Data -
* * * * * * *

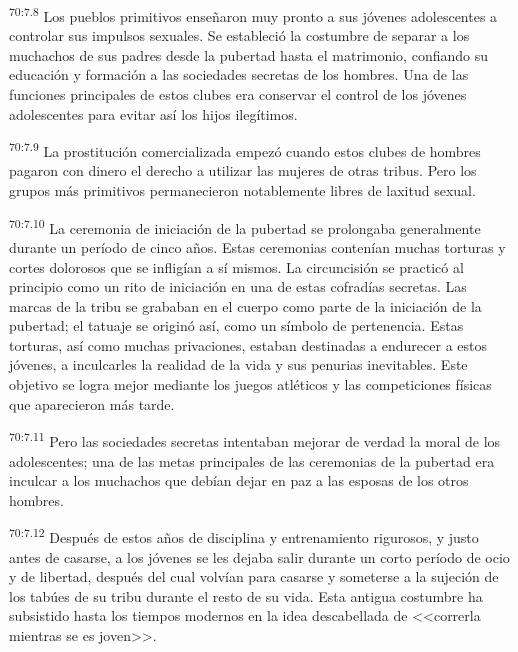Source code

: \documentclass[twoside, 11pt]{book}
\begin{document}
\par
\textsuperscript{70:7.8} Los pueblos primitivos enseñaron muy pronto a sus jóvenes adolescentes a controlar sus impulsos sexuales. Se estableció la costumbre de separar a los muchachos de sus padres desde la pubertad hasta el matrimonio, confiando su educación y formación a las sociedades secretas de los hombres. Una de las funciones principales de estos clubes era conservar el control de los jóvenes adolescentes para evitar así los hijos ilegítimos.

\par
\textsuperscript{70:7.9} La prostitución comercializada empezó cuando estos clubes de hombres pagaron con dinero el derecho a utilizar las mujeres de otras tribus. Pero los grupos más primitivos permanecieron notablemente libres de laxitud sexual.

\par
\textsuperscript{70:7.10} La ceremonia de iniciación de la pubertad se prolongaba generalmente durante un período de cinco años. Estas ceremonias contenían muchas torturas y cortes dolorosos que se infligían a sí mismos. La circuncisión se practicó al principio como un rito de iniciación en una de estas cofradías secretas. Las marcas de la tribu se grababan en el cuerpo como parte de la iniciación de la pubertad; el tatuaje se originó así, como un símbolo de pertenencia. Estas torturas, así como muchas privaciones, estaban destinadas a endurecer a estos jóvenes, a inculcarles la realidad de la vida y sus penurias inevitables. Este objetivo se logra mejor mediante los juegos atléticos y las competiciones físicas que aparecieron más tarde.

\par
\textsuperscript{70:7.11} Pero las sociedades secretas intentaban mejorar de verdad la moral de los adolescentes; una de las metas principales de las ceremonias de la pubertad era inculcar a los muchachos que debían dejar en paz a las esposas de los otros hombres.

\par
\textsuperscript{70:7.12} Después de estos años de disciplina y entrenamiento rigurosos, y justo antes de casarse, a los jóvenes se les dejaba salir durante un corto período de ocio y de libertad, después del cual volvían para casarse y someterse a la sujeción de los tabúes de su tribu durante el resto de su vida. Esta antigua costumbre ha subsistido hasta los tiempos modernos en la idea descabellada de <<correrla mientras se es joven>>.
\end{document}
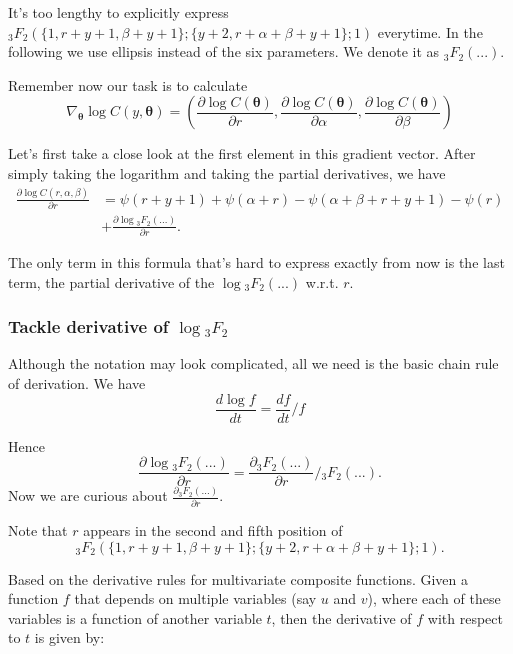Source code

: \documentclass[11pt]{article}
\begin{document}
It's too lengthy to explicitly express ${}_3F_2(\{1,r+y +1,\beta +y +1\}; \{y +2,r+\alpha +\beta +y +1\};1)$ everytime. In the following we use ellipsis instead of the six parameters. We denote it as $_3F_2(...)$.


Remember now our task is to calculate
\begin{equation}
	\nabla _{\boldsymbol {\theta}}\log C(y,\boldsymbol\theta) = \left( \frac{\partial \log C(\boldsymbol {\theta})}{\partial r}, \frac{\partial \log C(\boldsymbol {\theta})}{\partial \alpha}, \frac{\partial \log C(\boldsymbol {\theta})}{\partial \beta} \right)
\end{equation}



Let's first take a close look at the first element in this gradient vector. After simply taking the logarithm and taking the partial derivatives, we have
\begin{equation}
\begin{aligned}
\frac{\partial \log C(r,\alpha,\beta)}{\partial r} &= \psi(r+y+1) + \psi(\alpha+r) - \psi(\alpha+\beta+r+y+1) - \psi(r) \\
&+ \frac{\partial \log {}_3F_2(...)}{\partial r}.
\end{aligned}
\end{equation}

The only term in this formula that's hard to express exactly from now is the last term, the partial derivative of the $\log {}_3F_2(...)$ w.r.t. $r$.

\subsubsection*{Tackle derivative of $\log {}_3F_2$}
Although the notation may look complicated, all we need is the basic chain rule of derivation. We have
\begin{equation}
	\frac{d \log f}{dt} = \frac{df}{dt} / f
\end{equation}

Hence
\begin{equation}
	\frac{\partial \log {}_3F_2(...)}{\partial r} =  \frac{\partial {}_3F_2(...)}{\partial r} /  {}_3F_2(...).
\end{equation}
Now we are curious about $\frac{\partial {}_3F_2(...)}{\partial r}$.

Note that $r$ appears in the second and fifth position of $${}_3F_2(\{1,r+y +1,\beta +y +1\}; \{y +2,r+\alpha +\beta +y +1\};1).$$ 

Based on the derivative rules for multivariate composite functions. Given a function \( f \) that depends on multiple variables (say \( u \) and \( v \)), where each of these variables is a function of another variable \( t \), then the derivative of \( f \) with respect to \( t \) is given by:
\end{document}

* * * * * * *

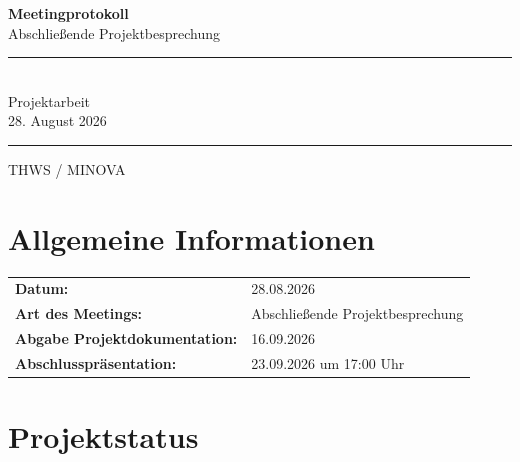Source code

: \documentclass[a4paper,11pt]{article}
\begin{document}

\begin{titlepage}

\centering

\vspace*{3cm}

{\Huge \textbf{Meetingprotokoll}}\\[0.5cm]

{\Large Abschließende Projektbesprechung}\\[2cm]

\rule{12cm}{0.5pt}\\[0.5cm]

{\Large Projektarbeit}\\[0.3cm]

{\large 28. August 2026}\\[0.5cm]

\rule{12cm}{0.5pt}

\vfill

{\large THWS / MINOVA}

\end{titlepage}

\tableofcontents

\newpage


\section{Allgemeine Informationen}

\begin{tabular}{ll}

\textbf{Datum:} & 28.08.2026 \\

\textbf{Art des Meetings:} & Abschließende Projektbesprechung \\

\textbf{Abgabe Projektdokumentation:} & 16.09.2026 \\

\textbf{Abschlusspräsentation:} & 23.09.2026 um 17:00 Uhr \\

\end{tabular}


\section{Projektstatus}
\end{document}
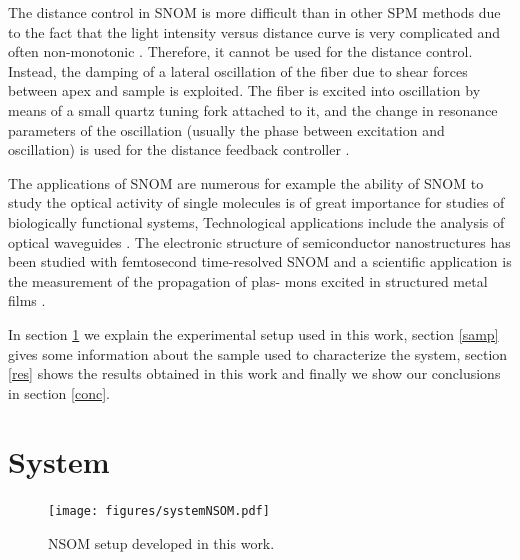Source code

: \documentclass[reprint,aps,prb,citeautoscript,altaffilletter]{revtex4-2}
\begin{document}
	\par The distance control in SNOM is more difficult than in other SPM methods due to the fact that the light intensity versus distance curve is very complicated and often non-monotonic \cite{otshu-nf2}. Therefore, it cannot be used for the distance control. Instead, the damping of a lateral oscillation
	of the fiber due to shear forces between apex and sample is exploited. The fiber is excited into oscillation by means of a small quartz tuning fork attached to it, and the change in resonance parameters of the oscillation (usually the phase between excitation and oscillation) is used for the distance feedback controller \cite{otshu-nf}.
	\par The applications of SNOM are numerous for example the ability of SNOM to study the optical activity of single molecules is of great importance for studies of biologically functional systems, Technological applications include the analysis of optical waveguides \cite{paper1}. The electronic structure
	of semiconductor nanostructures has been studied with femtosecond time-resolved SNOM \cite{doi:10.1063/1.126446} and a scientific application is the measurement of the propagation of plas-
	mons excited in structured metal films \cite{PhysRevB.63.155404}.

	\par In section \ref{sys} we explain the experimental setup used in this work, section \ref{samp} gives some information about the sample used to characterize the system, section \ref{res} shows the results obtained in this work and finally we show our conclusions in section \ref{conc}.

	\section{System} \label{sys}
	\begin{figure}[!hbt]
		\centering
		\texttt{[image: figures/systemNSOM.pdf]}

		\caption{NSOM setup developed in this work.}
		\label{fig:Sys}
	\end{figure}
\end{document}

* * * * * * *

What you have to do - Copy whichever lines in the listing above hold "hasta".

Answer space -
\textsuperscript{70:7.8} Los pueblos primitivos enseñaron muy pronto a sus jóvenes adolescentes a controlar sus impulsos sexuales. Se estableció la costumbre de separar a los muchachos de sus padres desde la pubertad hasta el matrimonio, confiando su educación y formación a las sociedades secretas de los hombres. Una de las funciones principales de estos clubes era conservar el control de los jóvenes adolescentes para evitar así los hijos ilegítimos.
\textsuperscript{70:7.12} Después de estos años de disciplina y entrenamiento rigurosos, y justo antes de casarse, a los jóvenes se les dejaba salir durante un corto período de ocio y de libertad, después del cual volvían para casarse y someterse a la sujeción de los tabúes de su tribu durante el resto de su vida. Esta antigua costumbre ha subsistido hasta los tiempos modernos en la idea descabellada de <<correrla mientras se es joven>>.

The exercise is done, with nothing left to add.